Five of the board members voted to scrap an AP African American Studies course because they found the elective class to be “politically oriented” and “divisive,” and there’s a lot of that going around these days. A lot of people, mainly white, have developed an aversion to American history that includes racism. The AP course approved by the College Board presents a panorama of African American life, but there’s no avoiding the horrific history, from slavery to Jim Crow to discrimination in housing. This makes a lot of people uncomfortable, and they regard dwelling on it a prescription for hard feelings.

But, to understand where we are today, it’s important to know how we got here.

So maybe the Harford students who had signed up for the now-canceled AP course will find this column of interest.

First, a definition of redlining, from the Federal Reserve: “The practice of denying people access to credit because of where they live, even if they are personally qualified for loans.”

There was a lot of this going around, in Baltimore and other cities, in the mid-20th century, and redlining had a distinctly ugly racial aspect. Researchers have produced books (see my list at the end of the column) and dozens of academic papers about the harm inflicted on American society by racial discrimination in mortgage lending.

Numerous references have been made to infamous “residential security” maps produced in the 1930s, during the Great Depression, by the Home Owners’ Loan Corporation. That federally-backed corporation, faced with a massive foreclosure crisis, refinanced roughly a million mortgages to keep families in their houses.

During its relatively brief existence, the HOLC produced colorized maps that distinguished neighborhoods based on the quality of housing, their social and economic conditions, and the race and ethnicity of residents. The best neighborhoods were marked green, the worst red.

After the discovery of the HOLC maps in archives decades later, a narrative developed: That the maps were used to steer loans to mainly white neighborhoods, deprive poorer neighborhoods of badly needed capital and concentrate Black families there. Thus, redlining and segregation were seen as government creations.

And that is certainly true, but the HOLC maps were not in play, according to Alan Mallach, a senior fellow and researcher at the nonprofit Center for Community Progress and author of an Abell Foundation report on racial and economic trends in Baltimore.

For a recent research article on redlining, Mallach looked at what, if any, role the HOLC maps played in the changes that occurred in cities and the emerging suburbs during and after the Depression.

Oddly, he found, the HOLC did not produce the maps until nearly all of its work in restructuring mortgages was done.

Mallach’s conclusion: “Not only did the maps not influence the mortgage buying and restructuring activities of the HOLC, there is no evidence that they affected the lending activities of any other entity.”

That includes the Federal Housing Administration, also established in the 1930s, with the mission of insuring mortgages by private lenders. It’s the FHA that, according to research, engaged in red lining on a large scale, refusing to insure mortgages in or near Black neighborhoods and insisting that new suburban developments be all white.

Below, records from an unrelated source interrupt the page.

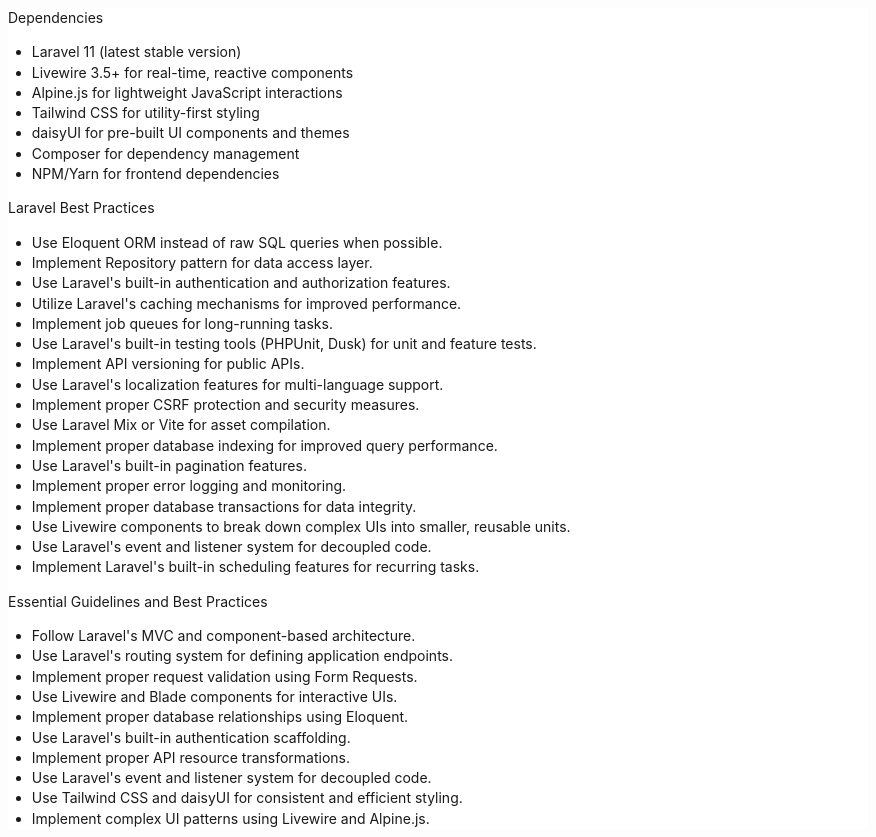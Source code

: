Dependencies

- Laravel 11 (latest stable version)
- Livewire 3.5+ for real-time, reactive components
- Alpine.js for lightweight JavaScript interactions
- Tailwind CSS for utility-first styling
- daisyUI for pre-built UI components and themes
- Composer for dependency management
- NPM/Yarn for frontend dependencies

Laravel Best Practices

- Use Eloquent ORM instead of raw SQL queries when possible.
- Implement Repository pattern for data access layer.
- Use Laravel's built-in authentication and authorization features.
- Utilize Laravel's caching mechanisms for improved performance.
- Implement job queues for long-running tasks.
- Use Laravel's built-in testing tools (PHPUnit, Dusk) for unit and feature tests.
- Implement API versioning for public APIs.
- Use Laravel's localization features for multi-language support.
- Implement proper CSRF protection and security measures.
- Use Laravel Mix or Vite for asset compilation.
- Implement proper database indexing for improved query performance.
- Use Laravel's built-in pagination features.
- Implement proper error logging and monitoring.
- Implement proper database transactions for data integrity.
- Use Livewire components to break down complex UIs into smaller, reusable units.
- Use Laravel's event and listener system for decoupled code.
- Implement Laravel's built-in scheduling features for recurring tasks.

Essential Guidelines and Best Practices

- Follow Laravel's MVC and component-based architecture.
- Use Laravel's routing system for defining application endpoints.
- Implement proper request validation using Form Requests.
- Use Livewire and Blade components for interactive UIs.
- Implement proper database relationships using Eloquent.
- Use Laravel's built-in authentication scaffolding.
- Implement proper API resource transformations.
- Use Laravel's event and listener system for decoupled code.
- Use Tailwind CSS and daisyUI for consistent and efficient styling.
- Implement complex UI patterns using Livewire and Alpine.js.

Says Mallach: “While the HOLC shared their maps with the FHA, all the available evidence indicates that the FHA, which made its own maps, did not use them. All in all, there is no evidence that a single loan to any would-be homebuyer or anyone else was ever made or denied because of the [HOLC] maps.”

Besides, Mallach says, back then there was nothing to keep a bank from denying a mortgage to a Black customer. “If you’re a white male banker in the 30’s or the 40’s,” he says, “and there are no laws discouraging discrimination and there’s certainly no social pressure discouraging discrimination, do you need a government map to discriminate against a Black would-be homebuyer?”

Mallach’s tweak to this bit of history is important, but what’s most interesting is what he found in census data from Baltimore and six other cities: At the time the HOLC maps were created, the great majority of the residents of the redlined areas were white, most of them immigrants. Black families that had come north during the Great Migration also were concentrated in red areas and, Mallach found, their housing conditions were much worse than those in redlined areas that were predominantly white.

The most harm to the development of Black family wealth through homeownership came later, from 1940 to 1980. That’s when the FHA subsidized whites-only subdivisions, blocking Black families from new suburban homes and leaving them in cities in decline.

“During those years,” Mallach reports, “five million Black people fled southern segregation and racial violence for northern cities. During the same years, however, 15 million white people fled America’s cities for the suburbs and the Sunbelt. It was white flight, because racial discrimination by developers, private lenders and the FHA kept all but a handful of Black families from moving to the new housing being built in the suburbs.”

Further reading for students of history: “Not In My Backyard,” by Antero Pietila; “The Color of Law,” by Richard Rothstein; “The Black Butterfly,” by Lawrence Brown.